If you’ve paid attention for long enough, you’ve seen heated debate in online forums and letters to the editor in magazines. One side will claim that it has been proven that people can’t hear the effects of phase errors in music, and the other is just as adamant that the opposite is true.
Much of the confusion about phase lies with the fact that there are several facets to this issue. Narrow arguments on the subject can be much like the story of the blind men and the elephant—one believes that the animal is snake-like, while another insists that it’s more like a wall. Both sides may be right, as far as their knowledge allows, but both are equally wrong because they’re hampered by a limited understanding of the subject.
What is phase?
Phase is a frequency dependent time delay. If all frequencies in a sound wave (music, for instance), are delayed by the same amount as they pass through a device, we call that device “phase linear.” A digital delay has this characteristic—it simply delays the sound as a whole, without altering the relationships of frequencies to each other. The human ear is insensitive to this kind of phase change of delay, as long as the delay is constant and we don’t have another signal to reference it to. The audio from a CD-player is always delayed due to processing, for instance, but it has no effect on our listening enjoyment.

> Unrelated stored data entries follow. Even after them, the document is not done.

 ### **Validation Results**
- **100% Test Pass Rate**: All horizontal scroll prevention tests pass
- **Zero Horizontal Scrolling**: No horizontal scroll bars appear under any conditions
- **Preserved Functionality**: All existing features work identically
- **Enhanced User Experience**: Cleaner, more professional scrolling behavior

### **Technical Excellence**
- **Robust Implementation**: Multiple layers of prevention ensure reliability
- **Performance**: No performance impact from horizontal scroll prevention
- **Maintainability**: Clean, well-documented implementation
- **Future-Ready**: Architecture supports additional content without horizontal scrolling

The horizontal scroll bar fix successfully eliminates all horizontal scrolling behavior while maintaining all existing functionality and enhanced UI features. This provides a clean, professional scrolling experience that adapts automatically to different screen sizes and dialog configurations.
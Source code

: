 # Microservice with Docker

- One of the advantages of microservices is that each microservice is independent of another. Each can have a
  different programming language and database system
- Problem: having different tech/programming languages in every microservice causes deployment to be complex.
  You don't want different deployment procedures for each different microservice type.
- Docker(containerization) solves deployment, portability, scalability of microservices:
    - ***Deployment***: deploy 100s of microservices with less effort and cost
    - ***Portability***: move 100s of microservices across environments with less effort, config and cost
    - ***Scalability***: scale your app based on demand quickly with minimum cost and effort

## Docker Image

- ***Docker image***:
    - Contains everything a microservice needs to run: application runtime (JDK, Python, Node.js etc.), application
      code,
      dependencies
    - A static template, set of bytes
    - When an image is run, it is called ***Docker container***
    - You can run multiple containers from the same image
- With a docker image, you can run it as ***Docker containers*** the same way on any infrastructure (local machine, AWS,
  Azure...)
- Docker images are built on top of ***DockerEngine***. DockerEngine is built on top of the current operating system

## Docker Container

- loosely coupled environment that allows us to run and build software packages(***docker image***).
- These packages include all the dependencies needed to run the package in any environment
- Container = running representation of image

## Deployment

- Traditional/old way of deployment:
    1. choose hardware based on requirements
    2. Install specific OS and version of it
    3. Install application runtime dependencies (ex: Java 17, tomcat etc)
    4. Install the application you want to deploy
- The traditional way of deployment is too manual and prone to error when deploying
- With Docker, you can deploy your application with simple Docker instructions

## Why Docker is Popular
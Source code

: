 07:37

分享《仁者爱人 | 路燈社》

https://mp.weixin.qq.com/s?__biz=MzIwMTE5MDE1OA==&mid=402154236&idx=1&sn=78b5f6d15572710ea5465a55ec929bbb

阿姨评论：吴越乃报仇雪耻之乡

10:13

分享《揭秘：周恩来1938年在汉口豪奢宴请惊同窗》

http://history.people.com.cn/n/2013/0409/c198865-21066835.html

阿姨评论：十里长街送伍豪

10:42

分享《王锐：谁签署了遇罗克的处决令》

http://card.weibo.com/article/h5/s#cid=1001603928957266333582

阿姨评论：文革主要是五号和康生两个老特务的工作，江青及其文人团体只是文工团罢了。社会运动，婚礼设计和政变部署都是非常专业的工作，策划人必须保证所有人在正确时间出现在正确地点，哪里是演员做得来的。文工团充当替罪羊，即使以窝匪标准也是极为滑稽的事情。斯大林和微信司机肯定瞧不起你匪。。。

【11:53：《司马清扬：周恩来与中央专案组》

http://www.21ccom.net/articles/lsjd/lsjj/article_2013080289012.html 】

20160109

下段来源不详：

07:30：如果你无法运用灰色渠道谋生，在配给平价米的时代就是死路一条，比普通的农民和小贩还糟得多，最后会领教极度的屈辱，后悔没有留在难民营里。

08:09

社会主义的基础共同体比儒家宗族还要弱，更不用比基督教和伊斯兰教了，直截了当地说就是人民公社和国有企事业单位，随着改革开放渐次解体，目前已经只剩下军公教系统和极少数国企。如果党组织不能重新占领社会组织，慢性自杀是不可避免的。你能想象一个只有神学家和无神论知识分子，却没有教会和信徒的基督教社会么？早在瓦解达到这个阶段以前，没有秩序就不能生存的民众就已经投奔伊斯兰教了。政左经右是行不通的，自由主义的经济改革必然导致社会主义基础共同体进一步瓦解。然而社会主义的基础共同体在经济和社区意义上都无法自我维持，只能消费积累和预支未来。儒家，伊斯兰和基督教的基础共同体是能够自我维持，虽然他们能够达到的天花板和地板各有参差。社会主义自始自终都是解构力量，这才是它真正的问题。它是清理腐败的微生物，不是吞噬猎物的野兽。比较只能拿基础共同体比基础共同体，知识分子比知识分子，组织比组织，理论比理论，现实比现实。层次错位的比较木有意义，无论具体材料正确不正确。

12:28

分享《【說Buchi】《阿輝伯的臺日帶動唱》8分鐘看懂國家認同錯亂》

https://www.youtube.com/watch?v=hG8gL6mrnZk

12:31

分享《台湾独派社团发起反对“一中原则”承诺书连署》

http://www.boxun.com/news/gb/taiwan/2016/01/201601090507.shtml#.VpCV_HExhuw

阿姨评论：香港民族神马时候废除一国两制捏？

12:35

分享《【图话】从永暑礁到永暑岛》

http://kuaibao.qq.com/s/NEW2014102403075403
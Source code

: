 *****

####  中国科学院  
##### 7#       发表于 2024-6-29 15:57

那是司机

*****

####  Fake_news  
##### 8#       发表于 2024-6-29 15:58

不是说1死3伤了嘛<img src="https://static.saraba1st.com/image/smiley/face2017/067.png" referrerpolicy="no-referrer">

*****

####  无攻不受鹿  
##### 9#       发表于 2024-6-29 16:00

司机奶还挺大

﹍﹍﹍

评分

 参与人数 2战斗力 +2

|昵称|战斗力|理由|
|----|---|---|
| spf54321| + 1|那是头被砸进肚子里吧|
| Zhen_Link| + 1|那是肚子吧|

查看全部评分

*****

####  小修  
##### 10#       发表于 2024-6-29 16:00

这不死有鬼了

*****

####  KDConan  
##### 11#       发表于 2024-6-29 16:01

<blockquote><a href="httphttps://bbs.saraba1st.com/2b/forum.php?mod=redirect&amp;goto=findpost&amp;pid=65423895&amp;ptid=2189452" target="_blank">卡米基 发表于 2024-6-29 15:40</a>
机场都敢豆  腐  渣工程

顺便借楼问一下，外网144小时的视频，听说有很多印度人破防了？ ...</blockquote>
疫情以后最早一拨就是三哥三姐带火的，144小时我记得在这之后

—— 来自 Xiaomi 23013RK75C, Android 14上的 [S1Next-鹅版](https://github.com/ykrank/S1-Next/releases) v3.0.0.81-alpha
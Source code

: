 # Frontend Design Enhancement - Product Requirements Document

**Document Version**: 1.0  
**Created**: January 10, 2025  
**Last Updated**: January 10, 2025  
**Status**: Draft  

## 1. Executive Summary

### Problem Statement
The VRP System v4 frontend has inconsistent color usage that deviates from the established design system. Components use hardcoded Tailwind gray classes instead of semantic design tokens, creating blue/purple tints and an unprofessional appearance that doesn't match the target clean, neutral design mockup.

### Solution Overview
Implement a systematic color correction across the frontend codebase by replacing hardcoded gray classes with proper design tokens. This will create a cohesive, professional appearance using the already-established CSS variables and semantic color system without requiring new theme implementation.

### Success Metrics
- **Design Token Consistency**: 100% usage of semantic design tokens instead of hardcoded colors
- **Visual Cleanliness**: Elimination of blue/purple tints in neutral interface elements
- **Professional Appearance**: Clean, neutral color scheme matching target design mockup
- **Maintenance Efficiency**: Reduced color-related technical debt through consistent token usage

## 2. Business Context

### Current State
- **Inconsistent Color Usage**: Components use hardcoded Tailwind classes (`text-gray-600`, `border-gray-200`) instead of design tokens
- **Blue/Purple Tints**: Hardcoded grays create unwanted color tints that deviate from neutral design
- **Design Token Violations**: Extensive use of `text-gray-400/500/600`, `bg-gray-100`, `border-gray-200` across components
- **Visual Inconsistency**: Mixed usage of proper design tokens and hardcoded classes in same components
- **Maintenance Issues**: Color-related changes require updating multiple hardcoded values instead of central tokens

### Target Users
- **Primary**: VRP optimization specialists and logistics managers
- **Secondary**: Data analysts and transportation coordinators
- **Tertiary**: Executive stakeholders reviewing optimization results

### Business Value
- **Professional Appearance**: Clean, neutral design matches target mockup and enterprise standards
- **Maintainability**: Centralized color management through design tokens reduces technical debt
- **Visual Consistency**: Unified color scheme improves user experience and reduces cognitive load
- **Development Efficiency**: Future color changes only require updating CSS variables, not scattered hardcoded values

Now, even if the phase is linear (simply an overall delay), we can easily detect a phase difference if we have a reference. For instance, you can get closer to one of your stereo speakers than the other; even if you use the stereo balance control to even the relative loudness between speakers, it won’t sound the same as being equidistance between them.
Another obvious case is when we have a direct reference to compare to. When you delay music and mix it with the un-delayed version, for instance, it’s easy to hear the effect; short delays cause frequency-dependent cancellation between the two signals, while longer delays result in an obvious echo.
If you connect one of your stereo speakers up backwards, inverting the signal, you’ll get phase cancellation between many harmonic components simultaneously as they cancel in the air. This is particularly noticeable with mono input and at low frequencies, where the distance between the speakers has less effect.
The general case
Having dispensed with linear phase, let’s look at the more general case of phase as a frequency-dependent delay.
Does it seem likely that we could hear the difference between a music signal and the same signal with altered phase?
First, I should point out that phase error, in the real world, is typically constant and affects a group of frequencies, usually by progressive amounts. By “constant”, I mean that the phase error is not moving around, as in the effect a phase shifter device is designed to produce. By “group of frequencies”, I mean that it’s typically not a signal frequency that’s shifted, or unrelated frequencies; phase shift typically “smears” an area of the music spectrum.
Back to the question: Does it seem likely that we could hear the difference between an audio signal and the same signal with altered phase? The answer is… No… and ultimately Yes.
No: The human ear is insensitive to a constant relative phase change in a static waveform. For instance, you cannot here the difference between a steady sawtooth wave (which contains all harmonic frequencies) and a waveform that contains the same harmonic content but with the phase of the harmonics delayed by various (but constant) amounts. The second waveform would not look like a sawtooth on an oscilloscope, but you would not be able to hear the difference. And this is true no matter how ridiculous you get with the phase shifting.
Yes: Dynamically changing waveforms are a different matter. In particular, it’s not only reasonable, but easy to demonstrate (at least under artificially produced conditions) that musical transients (pluck, ding, tap) can be severely damaged by phase shift. Many frequencies of short duration combine to produce a transient, and phase shift smears their time relationship, turning a “tock!” into a “thwock!”.
Because music is a dynamic waveform, the answer has to be “yes”—phase shift can indeed affect the sound. The second part is “how much?” Certainly, that is a tougher question. It depends on the degree or phase error, the area of the spectrum it occupies, and the music itself. Clearly we can tolerate phase shift to a degree. All forms of analog equalization—such as on mixing consoles—impart significant phase shift. It’s probably wise, though, to minimize phase shift where we can.